To do:
Exactly the line with "1 & $\ell$ & Gold" and the lines that follow it, through the closing line of the entries, should be restated, with nothing left out or added.

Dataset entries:
------------------------------------------------

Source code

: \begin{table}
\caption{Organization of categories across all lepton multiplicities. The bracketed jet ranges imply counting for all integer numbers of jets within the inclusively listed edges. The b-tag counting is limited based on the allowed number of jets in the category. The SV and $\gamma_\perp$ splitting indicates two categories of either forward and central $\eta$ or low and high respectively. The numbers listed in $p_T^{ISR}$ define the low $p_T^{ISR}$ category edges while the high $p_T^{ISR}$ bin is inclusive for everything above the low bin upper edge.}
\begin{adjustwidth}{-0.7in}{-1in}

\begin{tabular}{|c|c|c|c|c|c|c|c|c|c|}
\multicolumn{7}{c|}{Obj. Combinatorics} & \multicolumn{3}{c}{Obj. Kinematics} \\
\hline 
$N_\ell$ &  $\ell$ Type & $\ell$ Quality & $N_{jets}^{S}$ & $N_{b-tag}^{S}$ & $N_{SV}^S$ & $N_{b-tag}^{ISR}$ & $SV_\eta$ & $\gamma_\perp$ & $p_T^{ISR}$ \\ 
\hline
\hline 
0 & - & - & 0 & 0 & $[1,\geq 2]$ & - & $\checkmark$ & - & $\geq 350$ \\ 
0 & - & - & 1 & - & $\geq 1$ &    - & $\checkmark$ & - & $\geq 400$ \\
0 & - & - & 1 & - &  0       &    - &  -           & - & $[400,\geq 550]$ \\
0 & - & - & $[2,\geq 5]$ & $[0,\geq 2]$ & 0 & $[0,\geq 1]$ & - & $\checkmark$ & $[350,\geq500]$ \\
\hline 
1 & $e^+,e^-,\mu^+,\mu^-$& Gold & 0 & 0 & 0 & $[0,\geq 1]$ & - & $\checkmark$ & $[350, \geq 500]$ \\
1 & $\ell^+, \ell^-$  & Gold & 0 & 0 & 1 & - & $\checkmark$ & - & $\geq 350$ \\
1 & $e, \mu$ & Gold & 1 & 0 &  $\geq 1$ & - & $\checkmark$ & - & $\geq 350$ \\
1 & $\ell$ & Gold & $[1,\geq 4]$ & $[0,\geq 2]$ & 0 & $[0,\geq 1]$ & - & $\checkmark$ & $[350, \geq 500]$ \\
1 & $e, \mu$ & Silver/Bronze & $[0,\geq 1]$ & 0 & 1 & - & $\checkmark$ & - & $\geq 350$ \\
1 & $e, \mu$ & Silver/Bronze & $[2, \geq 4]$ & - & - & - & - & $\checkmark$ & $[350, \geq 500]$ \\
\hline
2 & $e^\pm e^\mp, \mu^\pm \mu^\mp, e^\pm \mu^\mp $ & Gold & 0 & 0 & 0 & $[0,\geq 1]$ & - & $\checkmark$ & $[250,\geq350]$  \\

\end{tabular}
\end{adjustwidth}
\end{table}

------------------------------------------------

Task solution:
1 & $\ell$ & Gold & $[1,\geq 4]$ & $[0,\geq 2]$ & 0 & $[0,\geq 1]$ & - & $\checkmark$ & $[350, \geq 500]$ \\
1 & $e, \mu$ & Silver/Bronze & $[0,\geq 1]$ & 0 & 1 & - & $\checkmark$ & - & $\geq 350$ \\
1 & $e, \mu$ & Silver/Bronze & $[2, \geq 4]$ & - & - & - & - & $\checkmark$ & $[350, \geq 500]$ \\
\hline
2 & $e^\pm e^\mp, \mu^\pm \mu^\mp, e^\pm \mu^\mp $ & Gold & 0 & 0 & 0 & $[0,\geq 1]$ & - & $\checkmark$ & $[250,\geq350]$  \\

\end{tabular}
\end{adjustwidth}
\end{table}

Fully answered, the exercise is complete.